The point of these Asian and American examples is to set out a historical pattern for Chinese advancement into a continent, regardless of any particular policy patterns by a Chinese government. And these, of course, were just earlier variations of the patterns French has explored as he trekked across the African continent for his book.

Tracking down the exploits of Chinese pioneer entrepreneurs in Africa, he finds farmers, miners, engineers, shop owners, bankers and everything in-between in Tanzania, Zambia, Mozambique, Botswana, South Africa, Namibia, Angola, Ghana, Mali, Senegal, Sierra Leone, Liberia, and Guinea. And he interviews or travels around with these people into their homes and private dining clubs, their homesteads and out there with them in their agricultural projects. Along the way he speaks with African government officials, as well as critics of this “invasion” of Chinese businessmen (and a few women), and even the occasional Chinese diplomat.

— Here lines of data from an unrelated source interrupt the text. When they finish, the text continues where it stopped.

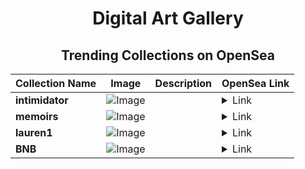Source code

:<div align="center">

# Digital Art Gallery

## Trending Collections on OpenSea

| Collection Name                       | Image                                                                                     | Description                       | OpenSea Link                                                                                          |
|---------------------------------------|-------------------------------------------------------------------------------------------|-----------------------------------|--------------------------------------------------------------------------------------------------------|
| **intimidator** | ![Image](https://i.seadn.io/s/raw/files/b9aa7e335e51ea0c4d5a6a4d8cb985fe.jpg?w=500&auto=format?w=200&auto=format) |  | <details><summary>Link</summary>[intimidator](https://opensea.io/collection/intimidator-2)</details> |
| **memoirs** | ![Image](https://i.seadn.io/s/raw/files/5fae3063049567640b6a277c6de67fa9.jpg?w=500&auto=format?w=200&auto=format) |  | <details><summary>Link</summary>[memoirs](https://opensea.io/collection/memoirs-10)</details> |
| **lauren1** | ![Image](https://i.seadn.io/s/raw/files/c395165c8a0772f4cdbbc0b908f331df.jpg?w=500&auto=format?w=200&auto=format) |  | <details><summary>Link</summary>[lauren1](https://opensea.io/collection/lauren1)</details> |
| **BNB** | ![Image](https://i.seadn.io/s/raw/files/f9fc457ea34a966e51f6ebdab987b06a.jpg?w=500&auto=format?w=200&auto=format) |  | <details><summary>Link</summary>[BNB](https://opensea.io/collection/bnb-1780)</details> |

</div>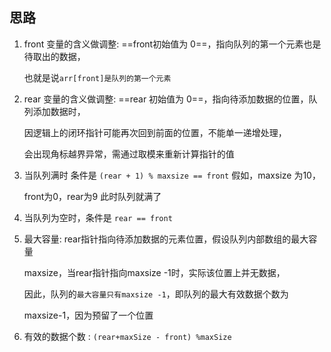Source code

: ## 思路

1. front 变量的含义做调整:  ==front初始值为 0==，指向队列的第一个元素也是待取出的数据，

   也就是说`arr[front]是队列的第一个元素`

2. rear 变量的含义做调整:  ==rear 初始值为 0==，指向待添加数据的位置，队列添加数据时，

   因逻辑上的闭环指针可能再次回到前面的位置，不能单一递增处理，

   会出现角标越界异常，需通过取模来重新计算指针的值

3. 当队列满时 条件是 `(rear + 1) % maxsize == front` 假如，maxsize 为10，

   front为0，rear为9 此时队列就满了

4. 当队列为空时，条件是 `rear == front`

5. 最大容量: rear指针指向待添加数据的元素位置，假设队列内部数组的最大容量

   maxsize，当rear指针指向maxsize -1时，实际该位置上并无数据，

   因此，队列的`最大容量只有maxsize -1`，即队列的最大有效数据个数为

   maxsize-1，因为预留了一个位置

6. 有效的数据个数 :  `(rear+maxSize - front) %maxSize`





























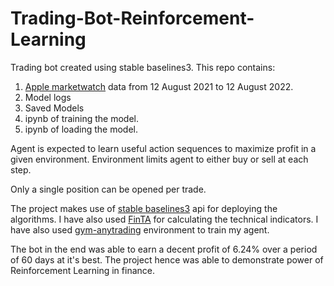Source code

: # Trading-Bot-Reinforcement-Learning
Trading bot created using stable baselines3. 
This repo contains:
1. [Apple marketwatch](https://www.marketwatch.com) data from 12 August 2021 to 12 August 2022. 
2. Model logs
3. Saved Models
4. ipynb of training the model. 
5. ipynb of loading the model. 

Agent is expected to learn useful action sequences to maximize profit in a given environment.
Environment limits agent to either buy or sell at each step.

Only a single position can be opened per trade.

The project makes use of [stable baselines3](https://stable-baselines3.readthedocs.io/en/master/) api for deploying the algorithms. I have also used [FinTA](https://github.com/peerchemist/finta) for calculating the technical indicators. I have also used [gym-anytrading](https://github.com/AminHP/gym-anytrading) environment to train my agent. 

The bot in the end was able to earn a decent profit of 6.24% over a period of 60 days at it's best. The project hence was able to demonstrate power of Reinforcement Learning in finance.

French notes that the official Chinese government (through its major state-owned enterprises or lending agencies with their massive loan book) is intent on building a network of relationships and influence through its provision of low or zero interest loans, the construction of stadiums and other public projects. Meanwhile, in the optimistic climate for African growth, individual entrepreneurial Chinese flowing into the various African countries are finding fertile ground for their own activities, most of which are not particularly tied into the official activities in any direct way. Naturally, French finds a whole collection of Chinese construction companies spreading across the continent, bidding and winning contracts for projects financed by those big Chinese investment and lending agencies. But French also finds these smaller companies are competing and winning other construction projects as well, even those financed by the US Government’s overseas investment institutions.

Despite French’s personal respect for Chinese ingenuity and purposefulness, he does not shy away from reporting the not-so-veiled racist feelings about Africans in the mouths and minds of many of his Chinese interlocutors. Too often, in their estimation, French finds these   Chinese describing Africans as lazy, dishonest and stupid, and as they marvel at the apparent unwillingness of Africans to work hard for eventual reward. French’s agricultural entrepreneurs repeatedly are astonished, for example, that the incredibly fertile, fallow land across the continent is not being intensively cultivated for produce and profit. And so here is another key element of French’s discovery about this new wave of Chinese in Africa. Rather than exponents of the prevailing political orthodoxy of China, these Chinese in Africa are rugged individualists. They are eager for profit, and, in a weird way, they see themselves as hardy pioneers in a landscape crying out for exploitation. Such people like these Chinese would barely be out of place in the vast saga of the settlement of the American west in the 19th century.

The difference, of course, is that these Chinese frontiersmen and women now exist in a globally interconnected world where, almost wherever they are, they can stay in touch with family and friends back in China via social media and the rest of the Internet’s tools and access – encouraging more immigrants and more business connections. They can watch current Chinese television entertainment and news broadcasts; they can position themselves adroitly with business information and market news; and they can network closely across the continent whenever necessary – almost no matter where they are living and working throughout Africa. This gives them a flexibility and suppleness for responses to business conditions that may well give them a decisive edge in many spheres of business going forward in their endeavours across Africa.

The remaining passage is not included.